Directions for this task — Look through the material below. Return exactly the lines from the one with "## Installation" through the one with "- Summoner ID: An", both included.

______

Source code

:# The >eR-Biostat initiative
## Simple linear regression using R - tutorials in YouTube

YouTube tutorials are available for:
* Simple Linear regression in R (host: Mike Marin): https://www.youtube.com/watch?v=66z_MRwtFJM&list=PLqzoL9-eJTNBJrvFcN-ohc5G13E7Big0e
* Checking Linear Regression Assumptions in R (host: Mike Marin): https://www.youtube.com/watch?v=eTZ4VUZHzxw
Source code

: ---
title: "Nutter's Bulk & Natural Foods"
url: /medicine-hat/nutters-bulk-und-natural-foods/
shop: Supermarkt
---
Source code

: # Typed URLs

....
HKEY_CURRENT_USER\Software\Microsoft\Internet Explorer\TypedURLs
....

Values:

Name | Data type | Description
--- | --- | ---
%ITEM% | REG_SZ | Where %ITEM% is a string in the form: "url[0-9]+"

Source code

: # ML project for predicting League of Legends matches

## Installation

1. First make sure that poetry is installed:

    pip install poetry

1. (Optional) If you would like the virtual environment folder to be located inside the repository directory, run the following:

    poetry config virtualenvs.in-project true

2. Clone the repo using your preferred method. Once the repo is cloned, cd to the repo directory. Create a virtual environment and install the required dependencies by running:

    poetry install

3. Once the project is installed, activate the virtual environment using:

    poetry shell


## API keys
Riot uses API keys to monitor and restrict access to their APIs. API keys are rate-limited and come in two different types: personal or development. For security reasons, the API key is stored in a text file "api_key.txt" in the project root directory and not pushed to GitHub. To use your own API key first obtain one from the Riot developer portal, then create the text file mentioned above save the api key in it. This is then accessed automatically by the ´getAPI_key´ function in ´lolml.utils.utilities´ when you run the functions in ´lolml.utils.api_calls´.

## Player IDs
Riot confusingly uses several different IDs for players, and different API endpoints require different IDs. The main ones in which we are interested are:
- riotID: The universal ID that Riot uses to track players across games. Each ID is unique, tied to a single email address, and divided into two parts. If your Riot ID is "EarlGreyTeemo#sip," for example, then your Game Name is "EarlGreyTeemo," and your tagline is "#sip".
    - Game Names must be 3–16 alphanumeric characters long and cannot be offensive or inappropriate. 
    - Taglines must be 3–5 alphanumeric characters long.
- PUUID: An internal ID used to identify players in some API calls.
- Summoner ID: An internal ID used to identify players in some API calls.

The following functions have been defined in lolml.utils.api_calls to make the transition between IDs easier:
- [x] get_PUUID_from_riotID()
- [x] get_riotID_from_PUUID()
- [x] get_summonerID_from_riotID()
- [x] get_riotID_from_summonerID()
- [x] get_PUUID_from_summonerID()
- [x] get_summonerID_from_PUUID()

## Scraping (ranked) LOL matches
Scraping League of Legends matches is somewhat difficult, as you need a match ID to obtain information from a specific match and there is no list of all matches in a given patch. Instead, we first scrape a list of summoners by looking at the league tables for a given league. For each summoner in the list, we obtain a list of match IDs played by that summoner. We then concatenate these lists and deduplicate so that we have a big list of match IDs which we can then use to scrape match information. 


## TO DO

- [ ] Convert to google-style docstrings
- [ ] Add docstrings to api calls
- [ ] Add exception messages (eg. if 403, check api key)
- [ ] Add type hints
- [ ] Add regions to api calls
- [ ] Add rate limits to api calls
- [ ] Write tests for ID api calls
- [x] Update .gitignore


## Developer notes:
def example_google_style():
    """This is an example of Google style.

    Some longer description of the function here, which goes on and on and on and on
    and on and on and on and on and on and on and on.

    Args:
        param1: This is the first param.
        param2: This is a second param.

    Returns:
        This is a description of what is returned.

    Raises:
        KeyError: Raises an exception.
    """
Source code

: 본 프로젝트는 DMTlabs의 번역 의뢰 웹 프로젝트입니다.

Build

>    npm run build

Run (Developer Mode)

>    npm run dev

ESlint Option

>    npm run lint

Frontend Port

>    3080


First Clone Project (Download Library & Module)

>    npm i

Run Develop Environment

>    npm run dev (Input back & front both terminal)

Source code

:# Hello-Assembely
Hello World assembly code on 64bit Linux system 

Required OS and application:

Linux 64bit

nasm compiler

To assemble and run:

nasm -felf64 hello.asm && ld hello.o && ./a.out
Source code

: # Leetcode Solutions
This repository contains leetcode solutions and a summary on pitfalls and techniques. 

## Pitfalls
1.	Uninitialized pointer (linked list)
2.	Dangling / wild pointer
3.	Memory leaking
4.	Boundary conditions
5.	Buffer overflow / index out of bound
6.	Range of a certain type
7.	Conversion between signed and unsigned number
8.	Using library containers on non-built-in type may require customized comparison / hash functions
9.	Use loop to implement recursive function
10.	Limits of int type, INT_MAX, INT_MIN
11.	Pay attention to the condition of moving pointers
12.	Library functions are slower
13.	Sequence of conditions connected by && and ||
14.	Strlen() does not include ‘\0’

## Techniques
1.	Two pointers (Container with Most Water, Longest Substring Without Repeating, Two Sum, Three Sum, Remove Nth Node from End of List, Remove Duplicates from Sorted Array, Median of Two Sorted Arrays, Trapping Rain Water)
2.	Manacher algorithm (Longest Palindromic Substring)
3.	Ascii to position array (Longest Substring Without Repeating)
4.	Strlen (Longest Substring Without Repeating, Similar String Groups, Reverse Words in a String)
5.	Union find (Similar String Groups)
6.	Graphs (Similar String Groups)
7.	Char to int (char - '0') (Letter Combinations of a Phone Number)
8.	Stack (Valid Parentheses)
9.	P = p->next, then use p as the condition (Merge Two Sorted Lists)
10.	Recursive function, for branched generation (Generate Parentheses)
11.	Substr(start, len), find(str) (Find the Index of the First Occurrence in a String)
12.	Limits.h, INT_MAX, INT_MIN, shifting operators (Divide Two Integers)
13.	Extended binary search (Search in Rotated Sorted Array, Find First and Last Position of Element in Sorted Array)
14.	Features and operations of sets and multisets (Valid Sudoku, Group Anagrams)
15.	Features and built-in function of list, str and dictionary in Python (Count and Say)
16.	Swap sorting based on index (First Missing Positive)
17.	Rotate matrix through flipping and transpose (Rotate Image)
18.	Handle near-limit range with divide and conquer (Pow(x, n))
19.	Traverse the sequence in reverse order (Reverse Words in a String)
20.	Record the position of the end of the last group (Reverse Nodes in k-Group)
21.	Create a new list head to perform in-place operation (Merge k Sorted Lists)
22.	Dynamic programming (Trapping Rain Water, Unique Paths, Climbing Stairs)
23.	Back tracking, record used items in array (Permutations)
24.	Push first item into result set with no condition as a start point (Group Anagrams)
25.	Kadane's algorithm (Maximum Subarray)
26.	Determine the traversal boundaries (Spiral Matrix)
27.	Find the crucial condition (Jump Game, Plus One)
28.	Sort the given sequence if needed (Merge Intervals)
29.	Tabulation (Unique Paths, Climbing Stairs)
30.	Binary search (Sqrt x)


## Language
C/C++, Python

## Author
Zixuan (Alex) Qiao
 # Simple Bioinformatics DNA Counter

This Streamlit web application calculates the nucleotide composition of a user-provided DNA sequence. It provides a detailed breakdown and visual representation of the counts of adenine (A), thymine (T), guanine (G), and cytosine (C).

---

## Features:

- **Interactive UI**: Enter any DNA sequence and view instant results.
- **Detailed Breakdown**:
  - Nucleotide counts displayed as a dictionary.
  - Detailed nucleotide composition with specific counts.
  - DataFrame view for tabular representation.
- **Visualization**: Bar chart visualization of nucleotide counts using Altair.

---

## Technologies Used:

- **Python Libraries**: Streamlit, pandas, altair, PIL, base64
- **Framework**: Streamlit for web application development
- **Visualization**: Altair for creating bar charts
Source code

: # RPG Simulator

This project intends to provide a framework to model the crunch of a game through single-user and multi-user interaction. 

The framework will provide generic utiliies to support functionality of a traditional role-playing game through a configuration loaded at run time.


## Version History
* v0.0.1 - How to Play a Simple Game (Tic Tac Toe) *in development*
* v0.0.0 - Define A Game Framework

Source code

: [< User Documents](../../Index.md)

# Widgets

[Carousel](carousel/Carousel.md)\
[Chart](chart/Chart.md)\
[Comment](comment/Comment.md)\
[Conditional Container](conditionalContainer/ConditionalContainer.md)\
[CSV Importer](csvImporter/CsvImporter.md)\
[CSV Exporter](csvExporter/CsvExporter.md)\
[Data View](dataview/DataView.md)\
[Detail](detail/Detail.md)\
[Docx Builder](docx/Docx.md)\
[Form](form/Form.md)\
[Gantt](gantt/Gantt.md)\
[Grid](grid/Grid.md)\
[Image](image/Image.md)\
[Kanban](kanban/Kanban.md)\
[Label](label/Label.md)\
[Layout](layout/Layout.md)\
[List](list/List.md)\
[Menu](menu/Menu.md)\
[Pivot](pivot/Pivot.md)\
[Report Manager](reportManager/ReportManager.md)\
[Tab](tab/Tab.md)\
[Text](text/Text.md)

______

Answer box —
## Installation

1. First make sure that poetry is installed:

    pip install poetry

1. (Optional) If you would like the virtual environment folder to be located inside the repository directory, run the following:

    poetry config virtualenvs.in-project true

2. Clone the repo using your preferred method. Once the repo is cloned, cd to the repo directory. Create a virtual environment and install the required dependencies by running:

    poetry install

3. Once the project is installed, activate the virtual environment using:

    poetry shell


## API keys
Riot uses API keys to monitor and restrict access to their APIs. API keys are rate-limited and come in two different types: personal or development. For security reasons, the API key is stored in a text file "api_key.txt" in the project root directory and not pushed to GitHub. To use your own API key first obtain one from the Riot developer portal, then create the text file mentioned above save the api key in it. This is then accessed automatically by the ´getAPI_key´ function in ´lolml.utils.utilities´ when you run the functions in ´lolml.utils.api_calls´.

## Player IDs
Riot confusingly uses several different IDs for players, and different API endpoints require different IDs. The main ones in which we are interested are:
- riotID: The universal ID that Riot uses to track players across games. Each ID is unique, tied to a single email address, and divided into two parts. If your Riot ID is "EarlGreyTeemo#sip," for example, then your Game Name is "EarlGreyTeemo," and your tagline is "#sip".
    - Game Names must be 3–16 alphanumeric characters long and cannot be offensive or inappropriate. 
    - Taglines must be 3–5 alphanumeric characters long.
- PUUID: An internal ID used to identify players in some API calls.
- Summoner ID: An internal ID used to identify players in some API calls.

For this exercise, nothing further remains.